#### [PROBLEM STATEMENT]
Transcribe the listing word for word. Begin at its first line and end with the line containing "When: The user enters two".

#### [DATA EXTRACT]
[Start of section]
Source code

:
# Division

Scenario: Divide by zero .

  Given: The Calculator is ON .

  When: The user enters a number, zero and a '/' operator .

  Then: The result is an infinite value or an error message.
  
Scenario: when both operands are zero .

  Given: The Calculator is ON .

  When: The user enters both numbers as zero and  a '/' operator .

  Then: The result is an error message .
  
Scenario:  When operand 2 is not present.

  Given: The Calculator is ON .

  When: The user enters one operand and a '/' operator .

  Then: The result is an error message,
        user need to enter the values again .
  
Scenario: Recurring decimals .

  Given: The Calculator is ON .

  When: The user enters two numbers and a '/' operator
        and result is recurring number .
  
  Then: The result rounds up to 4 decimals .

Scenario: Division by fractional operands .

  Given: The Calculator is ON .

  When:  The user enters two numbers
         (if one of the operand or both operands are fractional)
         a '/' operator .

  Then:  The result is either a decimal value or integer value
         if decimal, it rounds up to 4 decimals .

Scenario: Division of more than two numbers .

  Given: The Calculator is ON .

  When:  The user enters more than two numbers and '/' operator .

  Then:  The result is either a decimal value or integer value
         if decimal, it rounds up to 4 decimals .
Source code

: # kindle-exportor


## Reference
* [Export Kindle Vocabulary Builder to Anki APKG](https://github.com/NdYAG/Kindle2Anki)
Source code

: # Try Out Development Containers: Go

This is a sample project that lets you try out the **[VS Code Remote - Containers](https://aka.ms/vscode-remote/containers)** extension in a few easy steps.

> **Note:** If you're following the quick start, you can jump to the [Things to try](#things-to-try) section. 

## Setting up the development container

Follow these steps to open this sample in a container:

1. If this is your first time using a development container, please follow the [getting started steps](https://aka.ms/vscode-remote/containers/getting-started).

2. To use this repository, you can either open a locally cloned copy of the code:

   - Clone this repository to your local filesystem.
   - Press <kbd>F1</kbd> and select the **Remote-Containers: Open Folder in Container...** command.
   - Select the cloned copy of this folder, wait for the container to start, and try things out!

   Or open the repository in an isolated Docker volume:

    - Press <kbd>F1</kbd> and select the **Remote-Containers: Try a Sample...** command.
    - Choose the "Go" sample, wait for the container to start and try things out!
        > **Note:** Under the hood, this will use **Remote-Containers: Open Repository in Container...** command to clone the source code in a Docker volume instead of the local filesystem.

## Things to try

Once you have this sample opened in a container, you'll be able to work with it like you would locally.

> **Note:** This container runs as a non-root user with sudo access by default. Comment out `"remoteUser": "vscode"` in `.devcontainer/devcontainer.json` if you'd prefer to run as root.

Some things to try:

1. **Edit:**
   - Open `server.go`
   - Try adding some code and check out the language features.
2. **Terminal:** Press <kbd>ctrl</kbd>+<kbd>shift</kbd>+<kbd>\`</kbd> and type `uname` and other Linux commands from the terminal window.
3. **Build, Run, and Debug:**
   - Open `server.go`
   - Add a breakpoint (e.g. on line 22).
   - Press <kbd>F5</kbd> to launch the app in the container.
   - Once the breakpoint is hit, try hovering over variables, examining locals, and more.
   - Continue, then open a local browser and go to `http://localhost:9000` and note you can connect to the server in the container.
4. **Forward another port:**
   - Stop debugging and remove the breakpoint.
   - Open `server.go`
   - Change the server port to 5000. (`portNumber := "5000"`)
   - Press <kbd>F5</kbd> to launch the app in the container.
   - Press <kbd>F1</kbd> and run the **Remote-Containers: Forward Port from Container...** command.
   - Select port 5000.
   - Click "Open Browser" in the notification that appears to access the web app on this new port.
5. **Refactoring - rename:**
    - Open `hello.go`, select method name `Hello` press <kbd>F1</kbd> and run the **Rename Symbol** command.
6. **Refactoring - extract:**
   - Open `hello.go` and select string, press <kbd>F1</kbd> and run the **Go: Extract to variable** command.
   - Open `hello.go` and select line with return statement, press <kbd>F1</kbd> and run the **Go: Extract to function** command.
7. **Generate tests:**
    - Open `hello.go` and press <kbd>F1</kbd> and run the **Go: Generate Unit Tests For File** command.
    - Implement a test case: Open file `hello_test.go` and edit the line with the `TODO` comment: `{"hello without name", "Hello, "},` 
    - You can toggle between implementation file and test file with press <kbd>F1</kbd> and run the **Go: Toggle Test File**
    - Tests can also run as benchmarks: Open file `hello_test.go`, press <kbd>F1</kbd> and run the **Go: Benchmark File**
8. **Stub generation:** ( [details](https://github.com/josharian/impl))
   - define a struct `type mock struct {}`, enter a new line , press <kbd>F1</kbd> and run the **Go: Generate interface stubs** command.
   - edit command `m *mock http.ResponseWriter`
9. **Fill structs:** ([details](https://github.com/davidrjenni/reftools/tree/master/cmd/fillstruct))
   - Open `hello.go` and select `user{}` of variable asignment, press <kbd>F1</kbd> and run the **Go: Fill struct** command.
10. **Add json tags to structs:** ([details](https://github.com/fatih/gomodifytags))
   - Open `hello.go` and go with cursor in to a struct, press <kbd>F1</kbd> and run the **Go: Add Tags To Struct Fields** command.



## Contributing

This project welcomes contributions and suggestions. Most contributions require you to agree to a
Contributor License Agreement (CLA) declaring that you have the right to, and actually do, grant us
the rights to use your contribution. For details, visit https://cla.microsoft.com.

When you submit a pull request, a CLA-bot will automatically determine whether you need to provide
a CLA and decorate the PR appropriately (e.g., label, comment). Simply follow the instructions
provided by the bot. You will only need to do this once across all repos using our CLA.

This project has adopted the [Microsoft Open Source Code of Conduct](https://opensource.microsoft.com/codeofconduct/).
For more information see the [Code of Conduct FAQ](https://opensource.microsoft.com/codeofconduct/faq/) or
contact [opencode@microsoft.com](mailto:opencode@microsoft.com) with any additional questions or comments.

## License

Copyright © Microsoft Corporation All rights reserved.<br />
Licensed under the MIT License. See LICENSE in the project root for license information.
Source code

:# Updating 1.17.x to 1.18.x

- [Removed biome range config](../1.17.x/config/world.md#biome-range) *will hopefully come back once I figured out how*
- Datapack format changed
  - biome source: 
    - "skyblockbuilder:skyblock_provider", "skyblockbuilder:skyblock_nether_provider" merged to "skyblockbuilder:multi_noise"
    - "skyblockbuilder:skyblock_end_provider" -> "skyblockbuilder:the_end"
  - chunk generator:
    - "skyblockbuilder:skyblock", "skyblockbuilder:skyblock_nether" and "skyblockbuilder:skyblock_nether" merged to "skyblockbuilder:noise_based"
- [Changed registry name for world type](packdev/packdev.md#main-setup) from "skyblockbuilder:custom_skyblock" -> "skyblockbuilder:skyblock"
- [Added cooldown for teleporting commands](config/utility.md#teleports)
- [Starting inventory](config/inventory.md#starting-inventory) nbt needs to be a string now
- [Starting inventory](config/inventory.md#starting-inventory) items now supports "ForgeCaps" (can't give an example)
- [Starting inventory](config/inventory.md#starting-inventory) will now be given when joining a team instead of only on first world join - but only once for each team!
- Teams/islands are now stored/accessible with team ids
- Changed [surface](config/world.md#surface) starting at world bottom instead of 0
[End of section]
#### [OUTPUT OF THE TASK]
Source code

:
# Division

Scenario: Divide by zero .

  Given: The Calculator is ON .

  When: The user enters a number, zero and a '/' operator .

  Then: The result is an infinite value or an error message.
  
Scenario: when both operands are zero .

  Given: The Calculator is ON .

  When: The user enters both numbers as zero and  a '/' operator .

  Then: The result is an error message .
  
Scenario:  When operand 2 is not present.

  Given: The Calculator is ON .

  When: The user enters one operand and a '/' operator .

  Then: The result is an error message,
        user need to enter the values again .
  
Scenario: Recurring decimals .

  Given: The Calculator is ON .

  When: The user enters two numbers and a '/' operator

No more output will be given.